TASK TO COMPLETE: Every line of the entries that holds the word "Snake" is to be copied.

Stored data entries
----------

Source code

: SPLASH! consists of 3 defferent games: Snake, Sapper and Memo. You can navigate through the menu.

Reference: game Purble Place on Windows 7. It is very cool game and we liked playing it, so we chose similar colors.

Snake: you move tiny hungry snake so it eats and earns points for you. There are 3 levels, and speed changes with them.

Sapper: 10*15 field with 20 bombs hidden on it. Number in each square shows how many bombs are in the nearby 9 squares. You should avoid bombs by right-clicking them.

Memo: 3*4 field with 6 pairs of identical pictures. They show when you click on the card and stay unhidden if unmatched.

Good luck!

----------

EXERCISE RESPONSE:
: SPLASH! consists of 3 defferent games: Snake, Sapper and Memo. You can navigate through the menu.
Snake: you move tiny hungry snake so it eats and earns points for you. There are 3 levels, and speed changes with them.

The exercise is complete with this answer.